It seems to happen every year this time of year. This year is no exception.
It started when I decided to beef-up my YouTube channel. I wanted to create some free, helpful, supportive, and inspiring videos, figuring that people really needed the support and encouragement right now. With this desire came a sense of urgency. Now is a potent time, I thought. Now more than ever, people need help remembering who they really are and how to access the peace that's innate to their own Beingness!
So I set about trying to make some professional-looking videos. They needed to be well-framed, well-lit, and audibly clear. I needed to remember everything that I wanted to say and do so clearly and concisely, without seeming stiff or forced. Also, my hair needed to look good.
In no time at all, my neck started to hurt, I felt a burning between my shoulder blades, and I felt grumpy and resistant. All the while I was remembering a conversation I had with a writer friend a few years ago. We were talking about the creative process and how free it feels when we let Consciousness flow through us. And then he said something like, "But if you're not having fun, there's something else going on."
Well sure enough, I had stopped having fun. I couldn't get the lighting right: the stupid weather wouldn't cooperate. I couldn't remember what I wanted to say, so I made copious notes, which I mostly memorized, only to end up sounding stiff. I looked at the stupid camera like a deer looking into headlights, and my hair looked like shit.
I tried really hard to hang in there and "be positive," but the pressure kept building and I eventually had a meltdown. But this meltdown wasn't the kind of little-Shelly, pain-body-got-triggered meltdown. This one was different. I raged at myself. I'm so sick of myself! I hate myself! I'm so sick of this shit! And I wondered, Who is the self that I hate, that I'm tired of, and who is the I who is sick and tired of her? I realized that I was sick of the one who was all about push and effort and trying to make things happen. And the pain that I felt was the fury-filled, gnashing-of-teeth pain of inner resistance, an epic inner battle, a fight to hold onto my ego's agenda versus the need to let go, and I thought of Jesus: Take this cup away from me and how they say he sweated blood. And then I realized that I was dying - not literally dying - but that my big fat ego was burning up. Burning up as I laid on the bed suffering. And as bad as it felt, it somehow felt right.

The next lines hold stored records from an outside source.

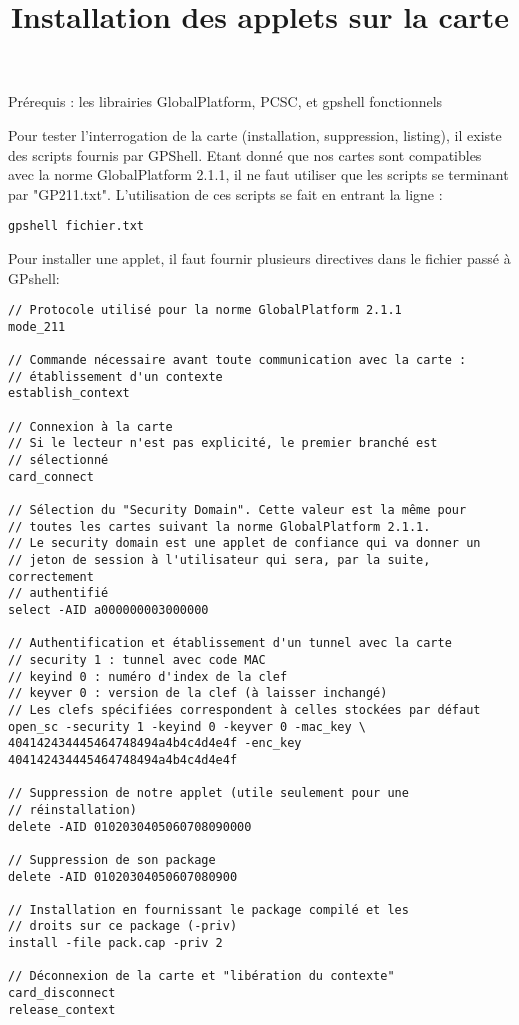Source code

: \documentclass[a4paper,11pt,french]{article}
\title{Installation des applets sur la carte}
\begin{document}
\maketitle

Prérequis : les librairies GlobalPlatform, PCSC, et gpshell fonctionnels

Pour tester l'interrogation de la carte (installation, suppression,
listing), il existe des scripts fournis par GPShell. Etant donné que nos
cartes sont compatibles avec la norme GlobalPlatform 2.1.1, il ne faut utiliser
que les scripts se terminant par "GP211.txt".
L'utilisation de ces scripts se fait en entrant la ligne : 
\begin{verbatim}
gpshell fichier.txt
\end{verbatim}

Pour installer une applet, il faut fournir plusieurs directives dans le
fichier passé à GPshell:
\begin{verbatim}
// Protocole utilisé pour la norme GlobalPlatform 2.1.1
mode_211

// Commande nécessaire avant toute communication avec la carte :
// établissement d'un contexte
establish_context

// Connexion à la carte
// Si le lecteur n'est pas explicité, le premier branché est 
// sélectionné
card_connect

// Sélection du "Security Domain". Cette valeur est la même pour
// toutes les cartes suivant la norme GlobalPlatform 2.1.1.
// Le security domain est une applet de confiance qui va donner un
// jeton de session à l'utilisateur qui sera, par la suite, correctement
// authentifié
select -AID a000000003000000

// Authentification et établissement d'un tunnel avec la carte
// security 1 : tunnel avec code MAC 
// keyind 0 : numéro d'index de la clef
// keyver 0 : version de la clef (à laisser inchangé)
// Les clefs spécifiées correspondent à celles stockées par défaut
open_sc -security 1 -keyind 0 -keyver 0 -mac_key \
404142434445464748494a4b4c4d4e4f -enc_key 404142434445464748494a4b4c4d4e4f

// Suppression de notre applet (utile seulement pour une
// réinstallation)
delete -AID 0102030405060708090000                                              

// Suppression de son package
delete -AID 01020304050607080900                                                
                                                                                
// Installation en fournissant le package compilé et les
// droits sur ce package (-priv)
install -file pack.cap -priv 2
                                                                                
// Déconnexion de la carte et "libération du contexte"
card_disconnect          
release_context                                                                 

\end{verbatim}
\end{document}
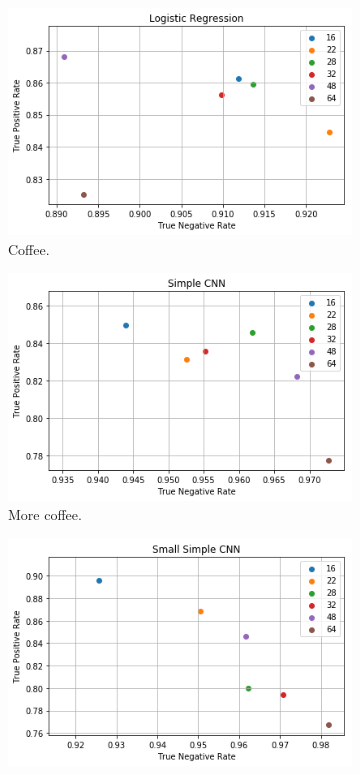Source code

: \begin{figure}[h!]
  \centering
  \begin{subfigure}[b]{0.45\linewidth}
    \includegraphics[width=\linewidth]{images/logreg_patch}
    \caption{Coffee.}
  \end{subfigure}
  \begin{subfigure}[b]{0.45\linewidth}
    \includegraphics[width=\linewidth]{images/cnn_patch}
    \caption{More coffee.}
  \end{subfigure}
  \begin{subfigure}[b]{0.45\linewidth}
    \includegraphics[width=\linewidth]{images/smallcnn_patch}

\end{subfigure}
\end{figure}
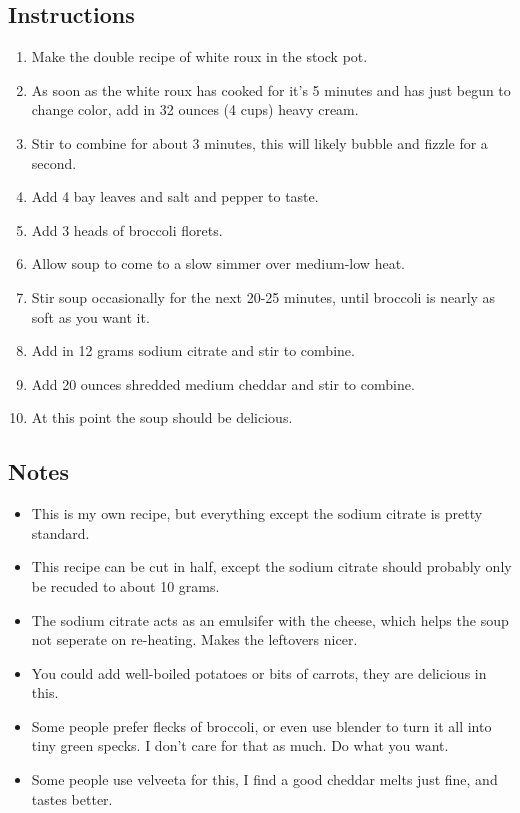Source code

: \begin{multicols}{2}
\subsection*{Instructions}
\begin{enumerate}
    \item Make the double recipe of white roux in the stock pot.
    \item As soon as the white roux has cooked for it's 5 minutes and has just begun to change color, add in 32 ounces (4 cups) heavy cream.
    \item Stir to combine for about 3 minutes, this will likely bubble and fizzle for a second.
    \item Add 4 bay leaves and salt and pepper to taste.
    \item Add 3 heads of broccoli florets.
    \item Allow soup to come to a slow simmer over medium-low heat.
    \item Stir soup occasionally for the next 20-25 minutes, until broccoli is nearly as soft as you want it.
    \item Add in 12 grams sodium citrate and stir to combine.
    \item Add 20 ounces shredded medium cheddar and stir to combine.
    \item At this point the soup should be delicious.
\end{enumerate}

\subsection*{Notes}
\begin{itemize}
    \item This is my own recipe, but everything except the sodium citrate is pretty standard.
    \item This recipe can be cut in half, except the sodium citrate should probably only be recuded to about 10 grams.
    \item The sodium citrate acts as an emulsifer with the cheese, which helps the soup not seperate on re-heating. Makes the leftovers nicer.
    \item You could add well-boiled potatoes or bits of carrots, they are delicious in this.
    \item Some people prefer flecks of broccoli, or even use blender to turn it all into tiny green specks. I don't care for that as much. Do what you want.
    \item Some people use velveeta for this, I find a good cheddar melts just fine, and tastes better.
\end{itemize}
\end{multicols}
\clearpage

I had told myself that my desire to make a positive contribution via these videos was noble and that I was correct and on purpose. But somewhere along the way, the purity of my desire was hijacked by the ego. Buddhist teaching says that fear and desire are the root of all suffering and that the death of fear and desire is freedom. Well I've done a lot of work on the fear part, but this desire thing is trickier - for me anyway.
And I think about what's happening now, in the world and in our country. As a culture, we tend to avoid the topic of death. We mostly shutter away our old and dying so that we don't have to be reminded that we are all going to die one day. Death is the ultimate loss of control and the human ego hates to not feel in control. The human ego loves to feel that it's accomplishing, moving forward, and making progress.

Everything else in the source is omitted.